(Stored data)
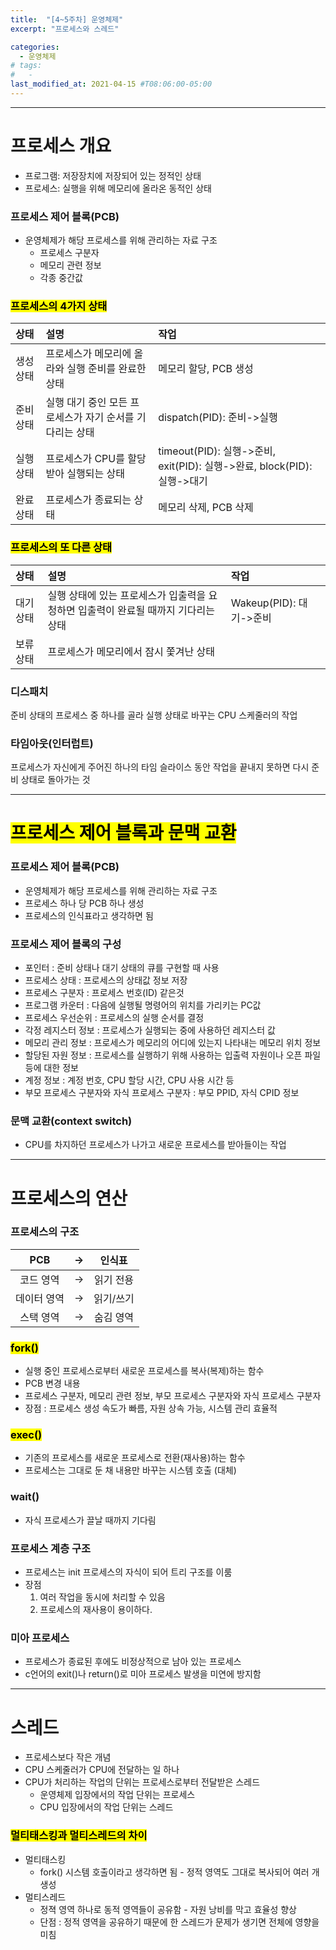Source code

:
 ```yaml
---
title:  "[4~5주차] 운영체제"
excerpt: "프로세스와 스레드"

categories:
  - 운영체제
# tags:
#   - 
last_modified_at: 2021-04-15 #T08:06:00-05:00
---
```


---
# 프로세스 개요
- 프로그램: 저장장치에 저장되어 있는 정적인 상태
- 프로세스: 실행을 위해 메모리에 올라온 동적인 상태

### 프로세스 제어 블록(PCB)
- 운영체제가 해당 프로세스를 위해 관리하는 자료 구조
  - 프로세스 구분자
  - 메모리 관련 정보
  - 각종 중간값

### <mark>프로세스의 4가지 상태</mark>

|상태|설명|작업|
|:---|:---|:---|
|생성 상태|프로세스가 메모리에 올라와 실행 준비를 완료한 상태|메모리 할당, PCB 생성|
|준비 상태|실행 대기 중인 모든 프로세스가 자기 순서를 기다리는 상태|dispatch(PID): 준비->실행|
|실행 상태|프로세스가 CPU를 할당받아 실행되는 상태|timeout(PID): 실행->준비, exit(PID): 실행->완료, block(PID): 실행->대기|
|완료 상태|프로세스가 종료되는 상태|메모리 삭제, PCB 삭제|

### <mark>프로세스의 또 다른 상태</mark>

|상태|설명|작업|
|:---|:---|:---|
|대기상태|실행 상태에 있는 프로세스가 입출력을 요청하면 입출력이 완료될 때까지 기다리는 상태|Wakeup(PID): 대기->준비|
|보류상태|프로세스가 메모리에서 잠시 쫓겨난 상태||

### 디스패치
준비 상태의 프로세스 중 하나를 골라 실행 상태로 바꾸는 CPU 스케줄러의 작업
### 타임아웃(인터럽트)
프로세스가 자신에게 주어진 하나의 타임 슬라이스 동안 작업을 끝내지 못하면 다시 준비 상태로 돌아가는 것

---
# <mark>프로세스 제어 블록과 문맥 교환</mark>
### 프로세스 제어 블록(PCB)
- 운영체제가 해당 프로세스를 위해 관리하는 자료 구조
- 프로세스 하나 당 PCB 하나 생성
- 프로세스의 인식표라고 생각하면 됨

### 프로세스 제어 블록의 구성
- 포인터 : 준비 상태나 대기 상태의 큐를 구현할 때 사용
- 프로세스 상태 : 프로세스의 상태값 정보 저장
- 프로세스 구분자 : 프로세스 번호(ID) 같은것
- 프로그램 카운터 : 다음에 실행될 명령어의 위치를 가리키는 PC값
- 프로세스 우선순위 : 프로세스의 실행 순서를 결정
- 각정 레지스터 정보 : 프로세스가 실행되는 중에 사용하던 레지스터 값
- 메모리 관리 정보 : 프로세스가 메모리의 어디에 있는지 나타내는 메모리 위치 정보
- 할당된 자원 정보 : 프로세스를 실행하기 위해 사용하는 입출력 자원이나 오픈 파일 등에 대한 정보
- 계정 정보 : 계정 번호, CPU 할당 시간, CPU 사용 시간 등
- 부모 프로세스 구분자와 자식 프로세스 구분자 : 부모 PPID, 자식 CPID 정보

### 문맥 교환(context switch)
- CPU를 차지하던 프로세스가 나가고 새로운 프로세스를 받아들이는 작업

---
# 프로세스의 연산
### 프로세스의 구조

|PCB|->|인식표|
|:---:|:---:|:---:|
|코드 영역|->|읽기 전용|
|데이터 영역|->|읽기/쓰기|
|스택 영역|->|숨김 영역|

### <mark>fork()</mark>
- 실행 중인 프로세스로부터 새로운 프로세스를 복사(복제)하는 함수
- PCB 변경 내용
 - 프로세스 구분자, 메모리 관련 정보, 부모 프로세스 구분자와 자식 프로세스 구분자
- 장점 : 프로세스 생성 속도가 빠름, 자원 상속 가능, 시스템 관리 효율적

### <mark>exec()</mark>
- 기존의 프로세스를 새로운 프로세스로 전환(재사용)하는 함수
- 프로세스는 그대로 둔 채 내용만 바꾸는 시스템 호출 (대체)

### wait()
- 자식 프로세스가 끌날 때까지 기다림

### 프로세스 계층 구조
- 프로세스는 init 프로세스의 자식이 되어 트리 구조를 이룸
- 장점
  1. 여러 작업을 동시에 처리할 수 있음
  2. 프로세스의 재사용이 용이하다.

### 미아 프로세스
- 프로세스가 종료된 후에도 비정상적으로 남아 있는 프로세스
- c언어의 exit()나 return()로 미아 프로세스 발생을 미연에 방지함

---
# 스레드
- 프로세스보다 작은 개념
- CPU 스케줄러가 CPU에 전달하는 일 하나
- CPU가 처리하는 작업의 단위는 프로세스로부터 전달받은 스레드
  - 운영체제 입장에서의 작업 단위는 프로세스
  - CPU 입장에서의 작업 단위는 스레드

### <mark>멀티태스킹과 멀티스레드의 차이</mark>
- 멀티태스킹
  - fork() 시스템 호출이라고 생각하면 됨 - 정적 영역도 그대로 복사되어 여러 개 생성
- 멀티스레드
  - 정젹 영역 하나로 동적 영역들이 공유함 - 자원 낭비를 막고 효율성 향상
  - 단점 : 정적 영역을 공유하기 때문에 한 스레드가 문제가 생기면 전체에 영향을 미침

* **ASSIGNMENT**
Filter the records for lines containing the word "mark" and copy each one.

* **ANSWER TO THE EXERCISE**
### <mark>프로세스의 4가지 상태</mark>
### <mark>프로세스의 또 다른 상태</mark>
# <mark>프로세스 제어 블록과 문맥 교환</mark>
### <mark>fork()</mark>
### <mark>exec()</mark>
### <mark>멀티태스킹과 멀티스레드의 차이</mark>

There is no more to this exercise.